Excerpted data: Begin

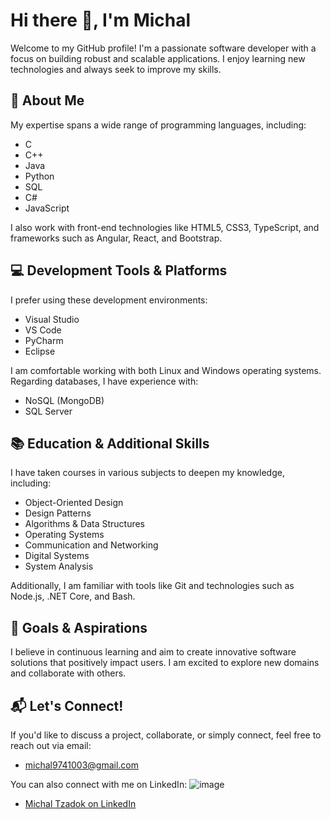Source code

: # Hi there 👋, I'm Michal

Welcome to my GitHub profile! I'm a passionate software developer with a focus on building robust and scalable applications. I enjoy learning new technologies and always seek to improve my skills.

## 🌱 About Me
My expertise spans a wide range of programming languages, including:
- C
- C++
- Java
- Python
- SQL
- C#
- JavaScript

I also work with front-end technologies like HTML5, CSS3, TypeScript, and frameworks such as Angular, React, and Bootstrap.

## 💻 Development Tools & Platforms
I prefer using these development environments:
- Visual Studio
- VS Code
- PyCharm
- Eclipse

I am comfortable working with both Linux and Windows operating systems. Regarding databases, I have experience with:
- NoSQL (MongoDB)
- SQL Server

## 📚 Education & Additional Skills
I have taken courses in various subjects to deepen my knowledge, including:
- Object-Oriented Design
- Design Patterns
- Algorithms & Data Structures
- Operating Systems
- Communication and Networking
- Digital Systems
- System Analysis

Additionally, I am familiar with tools like Git and technologies such as Node.js, .NET Core, and Bash.

## 🌟 Goals & Aspirations
I believe in continuous learning and aim to create innovative software solutions that positively impact users. I am excited to explore new domains and collaborate with others.

## 📬 Let's Connect!
If you'd like to discuss a project, collaborate, or simply connect, feel free to reach out via email:
- [michal9741003@gmail.com](mailto:michal9741003@gmail.com)

You can also connect with me on LinkedIn:
![image]([https://github.com/MichalTzadok/MichalTzadok/assets/152266639/7b5de7ef-ddb4-4ed2-88b8-53fe11484f0b](https://www.linkedin.com/in/michal-tzadok/))

- [Michal Tzadok on LinkedIn](https://www.linkedin.com/in/michal-tzadok/)
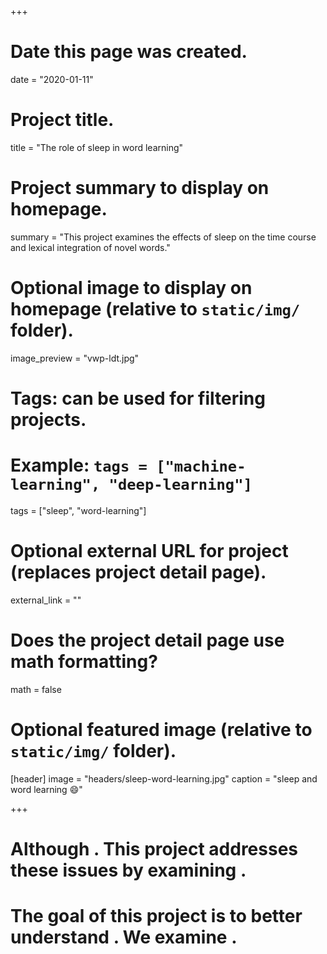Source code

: +++
# Date this page was created.
date = "2020-01-11"

# Project title.
title = "The role of sleep in word learning"

# Project summary to display on homepage.
summary = "This project examines the effects of sleep on the time course and lexical integration of novel words."

# Optional image to display on homepage (relative to `static/img/` folder).
image_preview = "vwp-ldt.jpg"

# Tags: can be used for filtering projects.
# Example: `tags = ["machine-learning", "deep-learning"]`
tags = ["sleep", "word-learning"]

# Optional external URL for project (replaces project detail page).
external_link = ""

# Does the project detail page use math formatting?
math = false

# Optional featured image (relative to `static/img/` folder).
[header]
image = "headers/sleep-word-learning.jpg"
caption = "sleep and word learning :smile:"

+++

# Although . This project addresses these issues by examining .
# 
# The goal of this project is to better understand . We examine .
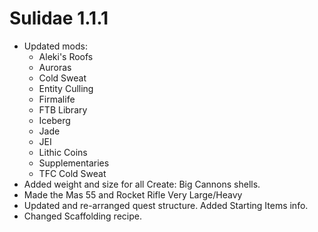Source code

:# Sulidae 1.1.1

- Updated mods:
  - Aleki's Roofs
  - Auroras
  - Cold Sweat
  - Entity Culling
  - Firmalife
  - FTB Library
  - Iceberg
  - Jade
  - JEI
  - Lithic Coins
  - Supplementaries
  - TFC Cold Sweat
- Added weight and size for all Create: Big Cannons shells.
- Made the Mas 55 and Rocket Rifle Very Large/Heavy
- Updated and re-arranged quest structure. Added Starting Items info.
- Changed Scaffolding recipe.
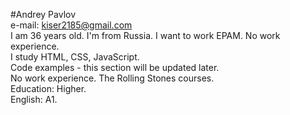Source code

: #Andrey Pavlov <br>
e-mail: kiser2185@gmail.com <br>
I am 36 years old. I'm from Russia. I want to work EPAM. No work experience. <br>
I study HTML, CSS, JavaScript. <br>
Code examples - this section will be updated later. <br>
No work experience. The Rolling Stones courses. <br>
Education: Higher. <br>
English: A1.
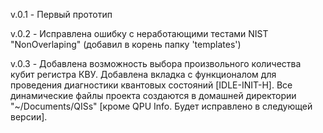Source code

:v.0.1 - Первый прототип

v.0.2 - Исправлена ошибку с неработающими тестами NIST "NonOverlaping" (добавил в корень папку 'templates')

v.0.3 - Добавлена возможность выбора произвольного количества кубит регистра КВУ.
	Добавлена вкладка с функционалом для проведения диагностики квантовых состояний [IDLE-INIT-H].
	Все динамические файлы проекта создаются в домашней директории "~/Documents/QISs"
		[кроме QPU Info. Будет исправлено в следующей версии].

Excerpted data: End

# [Required action]
Please return every line of the records that contains the word "tzadok".

# [Exercise solution]
![image]([https://github.com/MichalTzadok/MichalTzadok/assets/152266639/7b5de7ef-ddb4-4ed2-88b8-53fe11484f0b](https://www.linkedin.com/in/michal-tzadok/))
- [Michal Tzadok on LinkedIn](https://www.linkedin.com/in/michal-tzadok/)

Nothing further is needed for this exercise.